Hesham Zaghloul Eldesouky, Abbas Elsayed Abbas, Al-Yasmin Co. v. Hatem Abdel Aziz, Gen. Trade Corp., 11-CV-6986 (JLC)

CourtUnited States District Courts. 2nd Circuit. United States District Courts. 2nd Circuit. Southern District of New York
Writing for the CourtJAMES L. COTT, United States Magistrate Judge.
PartiesHESHAM ZAGHLOUL ELDESOUKY, ABBAS ELSAYED ABBAS, AL-YASMIN COMPANY and TASNEEM COMPANY, Plaintiffs, v.

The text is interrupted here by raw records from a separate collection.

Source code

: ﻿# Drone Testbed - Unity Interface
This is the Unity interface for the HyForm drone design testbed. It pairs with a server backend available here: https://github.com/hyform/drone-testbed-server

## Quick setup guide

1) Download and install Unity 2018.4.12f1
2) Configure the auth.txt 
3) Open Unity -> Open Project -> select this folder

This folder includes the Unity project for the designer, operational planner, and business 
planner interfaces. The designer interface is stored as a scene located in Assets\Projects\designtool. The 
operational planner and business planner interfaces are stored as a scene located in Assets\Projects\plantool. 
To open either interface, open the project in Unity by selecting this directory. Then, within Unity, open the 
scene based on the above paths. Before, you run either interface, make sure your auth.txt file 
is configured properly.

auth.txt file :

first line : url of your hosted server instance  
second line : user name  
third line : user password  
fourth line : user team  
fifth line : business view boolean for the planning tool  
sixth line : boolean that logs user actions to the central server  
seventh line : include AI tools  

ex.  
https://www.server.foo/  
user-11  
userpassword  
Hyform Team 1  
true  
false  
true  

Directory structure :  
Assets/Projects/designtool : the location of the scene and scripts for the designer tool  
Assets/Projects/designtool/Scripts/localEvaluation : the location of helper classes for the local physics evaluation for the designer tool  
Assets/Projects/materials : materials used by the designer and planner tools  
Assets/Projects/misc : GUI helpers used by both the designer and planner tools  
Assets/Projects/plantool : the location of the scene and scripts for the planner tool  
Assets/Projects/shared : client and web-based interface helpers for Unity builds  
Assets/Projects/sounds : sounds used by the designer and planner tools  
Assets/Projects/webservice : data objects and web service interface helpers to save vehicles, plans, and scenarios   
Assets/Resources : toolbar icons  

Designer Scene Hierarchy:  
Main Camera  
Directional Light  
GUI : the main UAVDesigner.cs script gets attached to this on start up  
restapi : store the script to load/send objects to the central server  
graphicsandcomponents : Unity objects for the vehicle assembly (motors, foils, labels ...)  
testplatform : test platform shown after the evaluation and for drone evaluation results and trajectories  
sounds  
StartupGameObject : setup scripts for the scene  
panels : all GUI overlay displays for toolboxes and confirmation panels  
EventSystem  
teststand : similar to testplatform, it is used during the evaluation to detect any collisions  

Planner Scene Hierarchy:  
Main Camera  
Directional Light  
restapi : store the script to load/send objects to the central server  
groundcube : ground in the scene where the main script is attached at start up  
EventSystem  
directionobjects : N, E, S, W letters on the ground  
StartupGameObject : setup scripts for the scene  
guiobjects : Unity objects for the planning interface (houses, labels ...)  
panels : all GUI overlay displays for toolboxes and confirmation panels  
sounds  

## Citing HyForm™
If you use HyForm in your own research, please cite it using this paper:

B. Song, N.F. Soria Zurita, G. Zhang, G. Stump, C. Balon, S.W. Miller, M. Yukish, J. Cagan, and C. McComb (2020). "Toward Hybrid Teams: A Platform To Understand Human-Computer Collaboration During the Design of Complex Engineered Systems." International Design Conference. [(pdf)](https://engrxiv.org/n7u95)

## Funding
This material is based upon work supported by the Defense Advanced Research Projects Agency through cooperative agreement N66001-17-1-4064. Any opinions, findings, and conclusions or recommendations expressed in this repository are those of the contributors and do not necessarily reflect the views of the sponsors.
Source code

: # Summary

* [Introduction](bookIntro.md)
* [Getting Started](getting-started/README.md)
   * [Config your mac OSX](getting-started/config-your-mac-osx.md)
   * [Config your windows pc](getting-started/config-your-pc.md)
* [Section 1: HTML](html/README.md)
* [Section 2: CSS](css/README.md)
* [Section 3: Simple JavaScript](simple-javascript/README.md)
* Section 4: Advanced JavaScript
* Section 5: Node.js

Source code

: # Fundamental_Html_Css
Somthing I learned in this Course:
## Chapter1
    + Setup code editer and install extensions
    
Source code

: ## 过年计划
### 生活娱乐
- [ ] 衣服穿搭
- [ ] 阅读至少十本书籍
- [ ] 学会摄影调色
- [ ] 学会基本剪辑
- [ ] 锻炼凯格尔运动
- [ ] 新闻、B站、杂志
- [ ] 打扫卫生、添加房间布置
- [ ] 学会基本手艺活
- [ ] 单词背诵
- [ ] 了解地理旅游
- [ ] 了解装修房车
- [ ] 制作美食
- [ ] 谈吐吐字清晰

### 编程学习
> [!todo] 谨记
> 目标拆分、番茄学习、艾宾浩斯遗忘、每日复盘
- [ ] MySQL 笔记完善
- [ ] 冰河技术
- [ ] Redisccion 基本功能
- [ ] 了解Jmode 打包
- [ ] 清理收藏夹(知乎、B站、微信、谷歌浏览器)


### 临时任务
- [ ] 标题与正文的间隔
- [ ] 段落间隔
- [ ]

HATEM ABDEL AZIZ, GENERAL TRADE CORPORATION, INC., PYRAMID GRAIN INTERNATIONAL, INC., and PROVISION HALAL DISTRIBUTORS, INC., Defendants.
Decision Date19 December 2014
Docket Number11-CV-6986 (JLC)

HESHAM ZAGHLOUL ELDESOUKY, ABBAS ELSAYED ABBAS,
AL-YASMIN COMPANY and TASNEEM COMPANY, Plaintiffs,
v.
HATEM ABDEL AZIZ, GENERAL TRADE CORPORATION, INC., PYRAMID GRAIN INTERNATIONAL, INC.,
and PROVISION HALAL DISTRIBUTORS, INC., Defendants.

11-CV-6986 (JLC)

UNITED STATES DISTRICT COURT SOUTHERN DISTRICT OF NEW YORK

December 19, 2014


OPINION AND ORDER

JAMES L. COTT, United States Magistrate Judge.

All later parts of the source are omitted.